LinuxLists.cc - [patch V3 56/64] futex: Correct the number of requeued waiters for PI

2021-08-05 19:11:58

Subject: [patch V3 56/64] futex: Correct the number of requeued waiters for PI

From: Thomas Gleixner <[email protected]>

The accounting is wrong when either the PI sanity check or the
requeue PI operation fails.

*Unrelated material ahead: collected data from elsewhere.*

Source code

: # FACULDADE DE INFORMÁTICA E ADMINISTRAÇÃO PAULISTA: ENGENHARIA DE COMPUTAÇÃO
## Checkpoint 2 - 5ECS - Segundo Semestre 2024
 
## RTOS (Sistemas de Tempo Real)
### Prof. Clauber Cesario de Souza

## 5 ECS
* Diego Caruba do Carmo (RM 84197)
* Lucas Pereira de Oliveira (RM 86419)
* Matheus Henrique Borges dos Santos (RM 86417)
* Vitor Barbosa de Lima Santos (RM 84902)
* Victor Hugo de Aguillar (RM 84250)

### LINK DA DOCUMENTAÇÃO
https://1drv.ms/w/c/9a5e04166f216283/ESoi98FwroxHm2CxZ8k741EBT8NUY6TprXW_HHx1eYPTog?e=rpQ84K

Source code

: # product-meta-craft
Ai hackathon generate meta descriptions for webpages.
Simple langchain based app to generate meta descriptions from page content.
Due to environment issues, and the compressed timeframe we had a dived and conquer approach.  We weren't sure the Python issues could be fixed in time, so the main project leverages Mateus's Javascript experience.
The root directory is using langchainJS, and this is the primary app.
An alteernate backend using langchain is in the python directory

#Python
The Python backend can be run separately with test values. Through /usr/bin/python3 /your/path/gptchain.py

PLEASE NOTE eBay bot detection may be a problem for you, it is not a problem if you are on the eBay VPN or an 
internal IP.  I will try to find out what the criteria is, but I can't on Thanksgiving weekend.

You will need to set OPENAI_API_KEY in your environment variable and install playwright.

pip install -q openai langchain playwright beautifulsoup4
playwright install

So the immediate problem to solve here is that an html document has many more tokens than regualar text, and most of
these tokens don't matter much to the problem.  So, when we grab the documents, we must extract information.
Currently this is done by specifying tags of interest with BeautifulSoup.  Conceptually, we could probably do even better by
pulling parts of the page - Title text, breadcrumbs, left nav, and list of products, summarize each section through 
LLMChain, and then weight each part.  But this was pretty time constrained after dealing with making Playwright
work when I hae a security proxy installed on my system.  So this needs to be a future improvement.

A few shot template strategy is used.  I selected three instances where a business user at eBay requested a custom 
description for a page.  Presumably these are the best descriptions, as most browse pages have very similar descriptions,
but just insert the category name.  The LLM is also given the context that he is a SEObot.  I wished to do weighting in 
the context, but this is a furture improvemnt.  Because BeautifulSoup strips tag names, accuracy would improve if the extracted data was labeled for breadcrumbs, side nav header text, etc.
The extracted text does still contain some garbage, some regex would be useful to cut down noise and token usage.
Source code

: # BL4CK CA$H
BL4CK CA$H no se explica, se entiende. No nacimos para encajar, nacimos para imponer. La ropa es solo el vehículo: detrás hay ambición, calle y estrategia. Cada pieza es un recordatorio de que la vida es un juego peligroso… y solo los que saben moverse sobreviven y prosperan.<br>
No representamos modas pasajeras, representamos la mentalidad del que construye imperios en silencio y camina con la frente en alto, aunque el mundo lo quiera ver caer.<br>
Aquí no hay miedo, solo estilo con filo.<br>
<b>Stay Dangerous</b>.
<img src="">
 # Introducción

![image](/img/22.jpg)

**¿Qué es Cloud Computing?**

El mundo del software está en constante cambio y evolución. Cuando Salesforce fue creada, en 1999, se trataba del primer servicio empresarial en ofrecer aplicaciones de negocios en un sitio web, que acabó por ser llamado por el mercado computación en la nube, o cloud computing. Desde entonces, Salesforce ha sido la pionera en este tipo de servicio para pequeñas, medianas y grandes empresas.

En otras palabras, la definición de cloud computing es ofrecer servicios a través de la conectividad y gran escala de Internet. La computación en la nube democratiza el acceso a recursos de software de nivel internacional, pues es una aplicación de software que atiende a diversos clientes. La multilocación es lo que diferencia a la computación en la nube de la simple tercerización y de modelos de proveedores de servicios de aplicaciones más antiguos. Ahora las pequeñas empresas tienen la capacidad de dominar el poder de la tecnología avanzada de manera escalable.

Adjust it in the failure path.

Will be simplified in the next step.

Signed-off-by: Thomas Gleixner <[email protected]>
---
kernel/futex.c | 4 ++++
1 file changed, 4 insertions(+)
---
--- a/kernel/futex.c
+++ b/kernel/futex.c
@@ -2131,6 +2131,8 @@ static int futex_requeue(u32 __user *uad

/* Ensure we requeue to the expected futex for requeue_pi. */
if (requeue_pi && !match_futex(this->requeue_pi_key, &key2)) {
+ /* Don't account for it */
+ task_count--;
ret = -EINVAL;
break;
}
@@ -2172,6 +2174,8 @@ static int futex_requeue(u32 __user *uad
*/
this->pi_state = NULL;
put_pi_state(pi_state);
+ /* Don't account for it */
+ task_count--;
/*
* We stop queueing more waiters and let user
* space deal with the mess.

2021-08-08 17:07:50

by Davidlohr Bueso

[permalink] [raw]

Subject: Re: [patch V3 56/64] futex: Correct the number of requeued waiters for PI

On Thu, 05 Aug 2021, Thomas Gleixner wrote:

>From: Thomas Gleixner <[email protected]>
>
>The accounting is wrong when either the PI sanity check or the
>requeue PI operation fails. Adjust it in the failure path.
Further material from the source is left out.